Looks like it can be closed for current version

Nope, I'd like to be able to use Sepal_Length_Binar_ as the label column here.

borisborowsky commented 5 years ago

Can someone help me with this error: AttributeError: 'Pipeline' object has no attribute '_transfer_param_map_to_java' error.

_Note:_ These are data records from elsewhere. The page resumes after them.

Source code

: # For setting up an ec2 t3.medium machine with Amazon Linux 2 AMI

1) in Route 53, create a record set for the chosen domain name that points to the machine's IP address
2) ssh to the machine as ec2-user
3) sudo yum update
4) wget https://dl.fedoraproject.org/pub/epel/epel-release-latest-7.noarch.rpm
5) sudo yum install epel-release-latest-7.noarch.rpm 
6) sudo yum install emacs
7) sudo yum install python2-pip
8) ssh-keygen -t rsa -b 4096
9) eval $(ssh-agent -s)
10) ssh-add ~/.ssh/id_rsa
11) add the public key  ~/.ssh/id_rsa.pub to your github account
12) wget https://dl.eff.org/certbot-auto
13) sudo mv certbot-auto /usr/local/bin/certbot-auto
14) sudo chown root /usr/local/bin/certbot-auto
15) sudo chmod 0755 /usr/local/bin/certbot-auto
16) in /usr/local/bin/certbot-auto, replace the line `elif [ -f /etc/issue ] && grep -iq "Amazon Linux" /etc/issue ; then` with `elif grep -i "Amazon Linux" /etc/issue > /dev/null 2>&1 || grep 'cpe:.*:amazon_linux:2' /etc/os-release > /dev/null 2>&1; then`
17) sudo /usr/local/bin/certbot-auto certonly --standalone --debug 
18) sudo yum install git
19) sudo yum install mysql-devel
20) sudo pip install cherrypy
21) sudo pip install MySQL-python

I get it when i try to execute the PMMLBuilder()

dt = DecisionTreeClassifier(labelCol="indexedLabel", featuresCol="features")
evaluator = MulticlassClassificationEvaluator(labelCol='indexedLabel', predictionCol='prediction', metricName='f1')

paramGrid = (ParamGridBuilder()
             .addGrid(dt.maxDepth, [1, 2, 6])

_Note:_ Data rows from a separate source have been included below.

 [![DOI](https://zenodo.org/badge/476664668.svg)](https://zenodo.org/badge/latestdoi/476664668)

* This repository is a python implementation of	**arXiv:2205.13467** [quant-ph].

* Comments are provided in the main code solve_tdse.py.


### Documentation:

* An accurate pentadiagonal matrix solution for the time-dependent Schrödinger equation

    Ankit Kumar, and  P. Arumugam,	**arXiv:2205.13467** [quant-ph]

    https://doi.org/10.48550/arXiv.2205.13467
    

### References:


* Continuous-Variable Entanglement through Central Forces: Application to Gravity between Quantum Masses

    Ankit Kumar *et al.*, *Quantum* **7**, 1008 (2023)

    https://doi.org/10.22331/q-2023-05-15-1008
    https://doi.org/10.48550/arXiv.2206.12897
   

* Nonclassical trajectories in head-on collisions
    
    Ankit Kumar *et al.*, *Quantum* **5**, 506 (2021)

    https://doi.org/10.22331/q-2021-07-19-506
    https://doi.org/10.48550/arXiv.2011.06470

             .addGrid(dt.maxBins, [570, 570])

             .build())

stages += [dt]
pipeline = Pipeline(stages=stages)

cv = CrossValidator(estimator=pipeline, estimatorParamMaps=paramGrid, evaluator=evaluator, numFolds=3)

cvModel = cv.fit(dataSet)
train_dataset = cvModel.transform(dataSet)

train_dataset.show()
print(evaluator.evaluate(train_dataset))

pmmlBuilder = PMMLBuilder(spark, dataSet, cvModel) \
    .putOption(dt, "compact", True)

pmmlBuilder.buildFile("DecisionTreeIris.pmml")

I cannot find any fix to this what I am doing wrong ?

vruusmann commented 5 years ago

AttributeError: 'Pipeline' object has no attribute '_transfer_param_map_to_java' error

This is clearly a low-level PySpark error, which has got nothing to do with PySpark2PMML or JPMML-SparkML.

Maybe your PySpark and Apache Spark versions are out of sync.

borisborowsky commented 5 years ago

@vruusmann Thank you. My PySpark and Apache versions are up to date. The problem was you must pass the pipeline's bestmodel in my case cvModel.bestModel do the work.

borisborowsky commented 5 years ago

@vruusmann Sorry for the off-topic i will delete the question but now i run into another issue when i try to buildFile from the pmmlBuilder object it says format(target_id, ".", name), value) py4j.protocol.Py4JJavaError: An error occurred while calling o57101.buildFile. : java.lang.IllegalArgumentException: Expected 3 target categories, got 2 target category, raise IllegalArgumentException(s.split(': ', 1)[1], stackTrace) pyspark.sql.utils.IllegalArgumentException: 'Expected 3 target categories, got 2 target categories'. I cannot understand why do you have a clue ?